Usually confined to surfing around the online library catalogue, someone with more computer related knowledge than me stumbled upon a function key which by passes the need for address bars, and allows the more googgled eyes of us to escape onto the superhighway and spend the last few hours scavenging across the internet for entertainment and distraction.

Apparently, this is the first overnight occupation of a UCD building since 1984, when students occupied part of the library building because of administrations refusal to finish construction on areas of the building. Whether or not this is true could probably be verified by someone on the newswire. That is the nature of the student movement, the constant cycle and turn over of students mitigates against a collective memory which remembers these things. The hyper activism which characterises student activism means there is little emphasis on sitting back and contextualising or analysing the events the movement sees unfurling.

Tonight saw over 300 people engage in a two hour reclamation of library time that was cut back upon by the college authorities as a a response to cutbacks initiated by the government as part of its ideological attack on the value of public services. Its hard to gauge the exact figures of those who chose to stay overnight and occupy the building until it opened the following morning. Essentially after the study in people naturally broke away into smaller groups of friends to wile away the time. Meanwhile, a desperate few prolonged later into the night to finish essays and cram for the duration for exams in the morning and later in the week. But there doesn't seem to be a significant decrease in the level of space taken over by people, perhaps as many 75% of people stayed.

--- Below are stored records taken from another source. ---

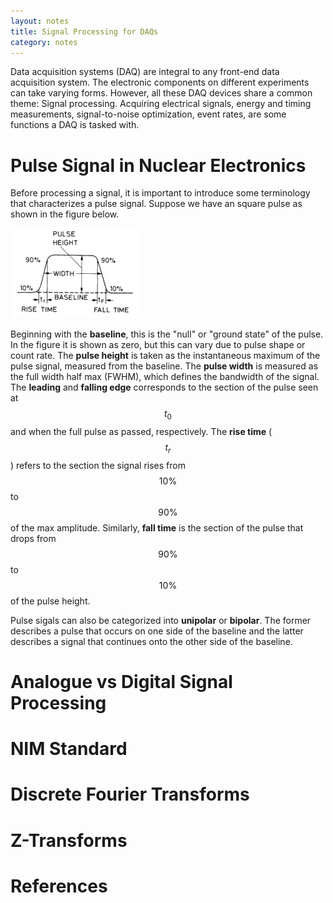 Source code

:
 ```yaml
---
layout: notes
title: Signal Processing for DAQs
category: notes 
---
```


Data acquisition systems (DAQ) are integral to any front-end data acquisition system. The electronic components on different experiments can take varying forms. However, all these DAQ devices share a common theme: Signal processing. Acquiring electrical signals, energy and timing measurements, signal-to-noise optimization, event rates, are some functions a DAQ is tasked with. 





# Pulse Signal in Nuclear Electronics

Before processing a signal, it is important to introduce some terminology that characterizes a pulse signal. Suppose we have an square pulse as shown in the figure below.

<img src="/assets/pulse.png" class="center"> 

Beginning with the **baseline**, this is the "null" or "ground state" of the pulse. In the figure it is shown as zero, but this can vary due to pulse shape or count rate. The **pulse height** is taken as the instantaneous maximum of the pulse signal, measured from the baseline. The **pulse width** is measured as the full width half max (FWHM), which defines the bandwidth of the signal. The **leading** and **falling edge** corresponds to the section of the pulse seen at $$t_{0}$$ and when the full pulse as passed, respectively. The **rise time** ($$t_{r}$$) refers to the section the signal rises from $$10\%$$ to $$90\%$$ of the max amplitude. Similarly, **fall time** is the section of the pulse that drops from $$90\%$$ to $$10\%$$ of the pulse height. 

Pulse sigals can also be categorized into **unipolar** or **bipolar**. The former describes a pulse that occurs on one side of the baseline and the latter describes a signal that continues onto the other side of the baseline. 

# Analogue vs Digital Signal Processing

# NIM Standard

# Discrete Fourier Transforms

# Z-Transforms

# References
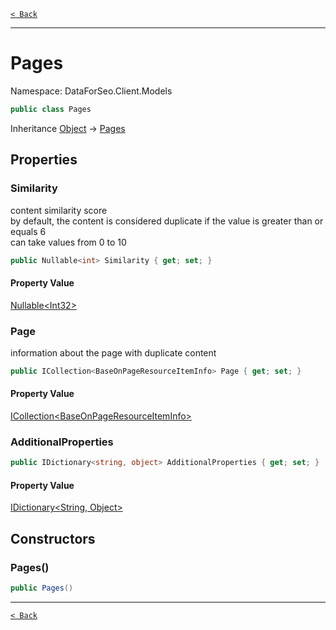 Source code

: [`< Back`](./)

---

# Pages

Namespace: DataForSeo.Client.Models

```csharp
public class Pages
```

Inheritance [Object](https://docs.microsoft.com/en-us/dotnet/api/system.object) → [Pages](./dataforseo.client.models.pages)

## Properties

### **Similarity**

content similarity score
 <br>by default, the content is considered duplicate if the value is greater than or equals 6
 <br>can take values from 0 to 10

```csharp
public Nullable<int> Similarity { get; set; }
```

#### Property Value

[Nullable&lt;Int32&gt;](https://docs.microsoft.com/en-us/dotnet/api/system.nullable-1)<br>

### **Page**

information about the page with duplicate content

```csharp
public ICollection<BaseOnPageResourceItemInfo> Page { get; set; }
```

#### Property Value

[ICollection&lt;BaseOnPageResourceItemInfo&gt;](./dataforseo.client.models.baseonpageresourceiteminfo)<br>

### **AdditionalProperties**

```csharp
public IDictionary<string, object> AdditionalProperties { get; set; }
```

#### Property Value

[IDictionary&lt;String, Object&gt;](https://docs.microsoft.com/en-us/dotnet/api/system.collections.generic.idictionary-2)<br>

## Constructors

### **Pages()**

```csharp
public Pages()
```

---

[`< Back`](./)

Previous to this years round of cutbacks; the library was open on friday evenings, all day saturday and on sundry. The cutbacks see these periods taken away. Originally the library sit in was conceived at discussions on cutbacks in the college and the strategies need to fight them at an open plenary discussion on education at the SU Class Rep Training Event earlier in the year.

Before the first sit in, some of us waiting anxiously to begin outside in the library tunnel joked that this was UCD's March 1st, that is an openly planned and collective direct action. The class rep who proposed the idea walked past, jokingly branded an anarchist while we waited for her proposal to take shape she responded with confusion to remind us she voted Fianna Fail.

Perhaps, that is reflective of the nature of direct action that it is a form of political struggle which cuts across doctrine as when it applied to those often most basic issues directly affecting people, they see it as a logical strategy because fundamentally it is one that can win.

The student movement is characterised by protest occupations, whose goal rather than occupying space and using it as a political bargaining tool or as part of an attempt to spread and build a wider movement is to only occupy a few inches in the mornings tabloids, preferably with a photo loaded with radical posturing; just for the cameras of course.

This is different. While essentially tonight is a protest occupation; making it evident to the authorities how serious we see this situation a nd our willingness to engage in confrontations over it. The whole process has been one whereby extra hours in which to study have been reclaimed by students in a simple refusal to leave when the college decides its time to go.

Rather than being made up of the usual, recognisable enthuasists and idealists; these actions have been composed of a broader swathe of the UCD student body. These are the Science/engineering/vet/med type students who need extra library hours, those students who never before have taken a role in active dissent because usually the hours allocated for meetings and events by a movement dominated by arts students are hours in which they lock themselves in labs and compulsory lectures they have no chance of bunking for half the year.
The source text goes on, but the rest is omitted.